First off, I need to set up an estimator $\hat{n}$ for $n$, for which I used: $$\hat{n}=\max{x_i}$$ So in this case $\hat{n}$ would be $8$. Is this considered to be a good estimator for n? Are there any others I could consider?
Also, since I only have an estimated value for $n$, am I correct to say that $$\hat{p}=\dfrac{X}{\hat{n}k}$$ where k is the number of tests (in this case 7), is a biased estimator? This estimator value for the above data-set would be: $$\hat{p}=\frac{5+6+2+6+3+6+8}{8\cdot7}\approx0.643$$
Why not use maximum likelihood estimators?

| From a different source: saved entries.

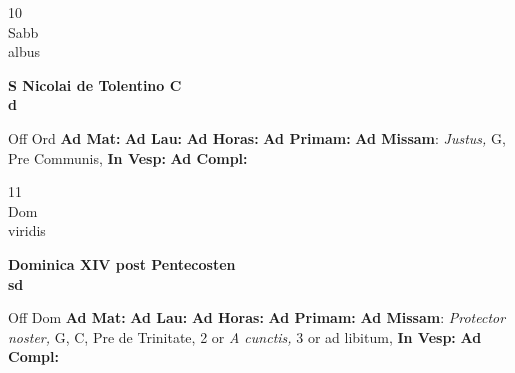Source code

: \documentclass[10pt, openany]{book}
\begin{document}
        \begin{center}
            \begin{minipage}{3.5in}
                \vspace{2em}
                \begin{minipage}{0.5in}
                    {\Huge 10} \\
                    {\normalsize Sabb} \\
                    {\normalsize albus}
                \end{minipage}
                \begin{minipage}{3.0in}
                    \textbf{ \large S Nicolai de Tolentino C \\
                    \textnormal{\normalsize d}} \\ 
                \end{minipage}
                \begin{justify}Off Ord
                    \textbf{Ad Mat: }
                    \textbf{Ad Lau: }
                    \textbf{Ad Horas: }
                    \textbf{Ad Primam: }\textbf{Ad Missam}: \textit{Justus,} G, Pre Communis,  
                    \textbf{In Vesp: }
                    \textbf{Ad Compl: }
                \end{justify}
            \end{minipage}
        \end{center}
    
        \begin{center}
            \begin{minipage}{3.5in}
                \vspace{2em}
                \begin{minipage}{0.5in}
                    {\Huge 11} \\
                    {\normalsize Dom} \\
                    {\normalsize viridis}
                \end{minipage}
                \begin{minipage}{3.0in}
                    \textbf{ \large Dominica XIV post Pentecosten \\
                    \textnormal{\normalsize sd}} \\ 
                \end{minipage}
                \begin{justify}Off Dom
                    \textbf{Ad Mat: }
                    \textbf{Ad Lau: }
                    \textbf{Ad Horas: }
                    \textbf{Ad Primam: }\textbf{Ad Missam}: \textit{Protector noster,} G, C, Pre de Trinitate, 2 or \textit{A cunctis,} 3 or ad libitum,  
                    \textbf{In Vesp: }
                    \textbf{Ad Compl: }
                \end{justify}
            \end{minipage}
        \end{center}
    
\end{document}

For $N$ i.i.d. observations $x=(x_1,\ldots,x_N)$ with mean $$\bar x=\frac1N\sum_{k=1}^Nx_k$$ the likelihood of the sample $x$ with respect to the binomial $(n,p)$ distribution is $$L(n,p)=c_n(x)p^{N\bar x}(1-p)^{nN-N\bar x}$$ where $$c_n(x)=\prod_{k=1}^N{n\choose x_k}$$ Optimizing $L(n,p)$ with respect to $p$ yields $$\hat p=\frac{\bar x}n$$ hence one is left with optimizing $L(n,\hat p)={\bar x}^{N\bar x}\ell(n)$ over $n$, with $$\ell(n)=c_n(x)n^{-nN}(n-\bar x)^{nN-N\bar x}$$ which can be maximized numerically.

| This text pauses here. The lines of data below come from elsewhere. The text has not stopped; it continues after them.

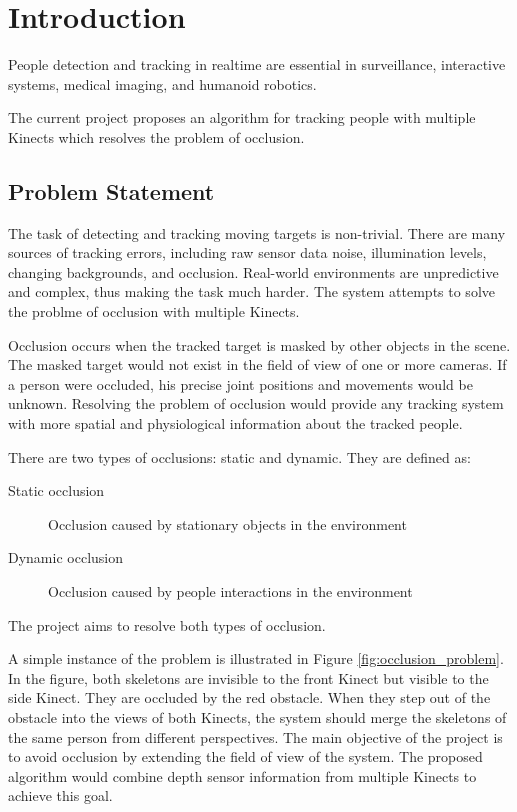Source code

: 


\chapter{Introduction}

\label{chapter:introduction}

People detection and tracking in realtime are essential in surveillance, interactive systems, medical imaging, and humanoid robotics.

The current project proposes an algorithm for tracking people with multiple Kinects which resolves the problem of occlusion.

\section{Problem Statement}
\label{sec:introduction_problem_statement}

The task of detecting and tracking moving targets is non-trivial. There are many sources of tracking errors, including raw sensor data noise, illumination levels, changing backgrounds, and occlusion. Real-world environments are unpredictive and complex, thus making the task much harder. The system attempts to solve the problme of occlusion with multiple Kinects.

Occlusion occurs when the tracked target is masked by other objects in the scene. The masked target would not exist in the field of view of one or more cameras. If a person were occluded, his precise joint positions and movements would be unknown. Resolving the problem of occlusion would provide any tracking system with more spatial and physiological information about the tracked people.

There are two types of occlusions: static and dynamic. They are defined as:

\begin{description}
  \item[Static occlusion] Occlusion caused by stationary objects in the environment 
  \item[Dynamic occlusion] Occlusion caused by people interactions in the environment
\end{description}

The project aims to resolve both types of occlusion.

A simple instance of the problem is illustrated in Figure \ref{fig:occlusion_problem}. In the figure, both skeletons are invisible to the front Kinect but visible to the side Kinect. They are occluded by the red obstacle. When they step out of the obstacle into the views of both Kinects, the system should merge the skeletons of the same person from different perspectives. The main objective of the project is to avoid occlusion by extending the field of view of the system. The proposed algorithm would combine depth sensor information from multiple Kinects to achieve this goal.

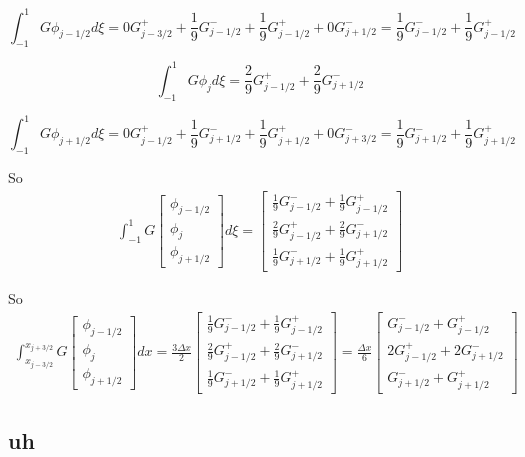 \documentclass[12pt]{article}
\begin{document}
\[\int_{-1}^{1} G \phi_{j-1/2}d \xi = 0G^+ _{j - 3/2} + \frac{1}{9}G^- _{j - 1/2} + \frac{1}{9}G^+ _{j - 1/2} + 0 G^- _{j + 1/2} = \frac{1}{9}G^- _{j - 1/2} + \frac{1}{9}G^+ _{j - 1/2}\]

\[\int_{-1}^{1} G \phi_{j}d \xi = \frac{2}{9}G^+ _{j - 1/2} +  \frac{2}{9}G^- _{j + 1/2} \]

\[\int_{-1}^{1} G \phi_{j+1/2}d \xi = 0G^+ _{j - 1/2} + \frac{1}{9}G^- _{j + 1/2} + \frac{1}{9}G^+ _{j + 1/2} + 0G^- _{j + 3/2} = \frac{1}{9}G^- _{j + 1/2} + \frac{1}{9}G^+ _{j + 1/2} \]

So 
\begin{multline*}
\int_{-1}^{1} G\left[\begin{array}{c}\phi_{j-1/2} \\\phi_{j}\\\phi_{j+1/2} \end{array}\right]  d \xi = \left[\begin{array}{c}  \frac{1}{9}G^- _{j - 1/2} + \frac{1}{9}G^+ _{j - 1/2} \\\frac{2}{9}G^+ _{j - 1/2} +  \frac{2}{9}G^- _{j + 1/2} \\\frac{1}{9}G^- _{j + 1/2} + \frac{1}{9}G^+ _{j + 1/2} \end{array}\right] 
\end{multline*}

So 
\begin{multline}
\int_{x_{j-3/2}}^{x_{j+3/2}}G\left[\begin{array}{c}\phi_{j-1/2} \\\phi_{j}\\\phi_{j+1/2} \end{array}\right]  dx =  \frac{3 \Delta x}{2} \left[\begin{array}{c}  \frac{1}{9}G^- _{j - 1/2} + \frac{1}{9}G^+ _{j - 1/2} \\\frac{2}{9}G^+ _{j - 1/2} +  \frac{2}{9}G^- _{j + 1/2} \\\frac{1}{9}G^- _{j + 1/2} + \frac{1}{9}G^+ _{j + 1/2} \end{array}\right] =  \frac{\Delta x}{6} \left[\begin{array}{c}  G^- _{j - 1/2} + G^+ _{j - 1/2} \\2G^+ _{j - 1/2} +  2G^- _{j + 1/2} \\G^- _{j + 1/2} + G^+ _{j + 1/2} \end{array}\right]
\end{multline}

\subsection{uh}
\end{document}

For $x=(5,6,2,6,3,6,8)$, one gets $$N=7\qquad\bar x=\frac{36}7$$ and the plots of $\ell(n)$ shown below indicate a maximum located at $n=14$.
This points at selecting the binomial distribution $(n,p)$ with $$n=14\qquad p=\frac{18}{49}\approx0.367$$ rather than your suggestion $n=8$ and $p\approx0.643$, for a reduced likelihood $\ell(14)=1.392\cdot10^{-32}$ rather than $\ell(8)\approx6.77\cdot10^{-33}$.